He gripped the shaft and jabbed, getting a feel for the heft of the spear. Galid swung; Velantos gauged the angle and batted at the blade. The sword rang, turning in Galid’s hand, and a splinter flew from the shaft of the spear. Velantos feinted and thrust once more, grinning as Galid lurched backward. If he could lame his foe . . . He jabbed toward Galid’s head. As the sword swung to deflect it, he flicked the spearpoint around the blade and plunged it downward.
But Galid was learning. The Star Sword came around in a whirl of light. Velantos tried to drop the spear, but the blade caught it halfway down the shaft. As the shock reverberated up Velantos’ arms, the blade slashed through. Unbalanced, he went over and kept rolling. He came upright with the stock of the spear in his hand, batting wildly at the Sword. The other half had fallen near the stones. He ducked Galid’s next blow and dove toward it.
Galid was laughing, peal upon peal of bitter glee. Velantos’ fingers closed upon the other half of the spear; he rolled again, came up with a piece in each hand and danced to one side, whirling both sticks to distract his foe. The Sword flared toward him and took another handbreadth off the end of the one in his left hand.

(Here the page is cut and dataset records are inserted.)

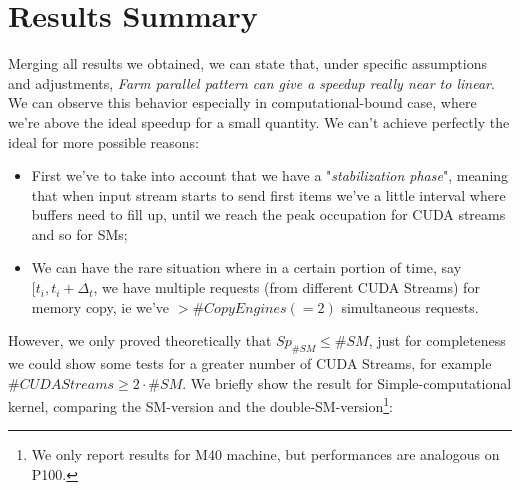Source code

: \section{Results Summary}
Merging all results we obtained, we can state that, under specific assumptions and adjustments, \textit{Farm parallel pattern can give a speedup really near to linear}.\\
We can observe this behavior especially in computational-bound case, where we're above the ideal speedup for a small quantity. We can't achieve perfectly the ideal for more possible reasons: 
\begin{itemize}
	\item First we've to take into account that we have a "\textit{stabilization phase}", meaning that when input stream starts to send first items we've a little interval where buffers need to fill up, until we reach the peak occupation for CUDA streams and so for SMs;
	\item We can have the rare situation where in a certain portion of time, say \([t_{i},t_{i}+\Delta_{t}\), we have multiple requests (from different CUDA Streams) for memory copy, ie we've \(>\#Copy Engines (=2)\) simultaneous requests.\\
\end{itemize}
However, we only proved theoretically that \(Sp_{\#SM} \leq \#SM\), just for completeness we could show some tests for a greater number of CUDA Streams, for example\\ \(\#CUDA Streams \geq 2\cdot\#SM\).
We briefly show the result for Simple-computational kernel, comparing the SM-version and the double-SM-version\footnote{We only report results for M40 machine, but performances are analogous on P100.}:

My greatest work will kill me . . . I wrought too well
.
He had no defense. The Star Sword could shear through bronze; it would reduce wood to splinters. That knowledge brought an unexpected peace. If Velantos no longer had to worry about survival, he could focus on saving the Sword.
He dodged another slash, that strange clarity allowing him to foresee his opponent’s movements even while his own seemed to slow. He had all the time he needed to bend, feigning a jab at Galid’s feet with the spearpoint. As Galid reversed his hands on the hilt and stabbed downward Velantos rose, head tipped back, arms opening as if to embrace his foe.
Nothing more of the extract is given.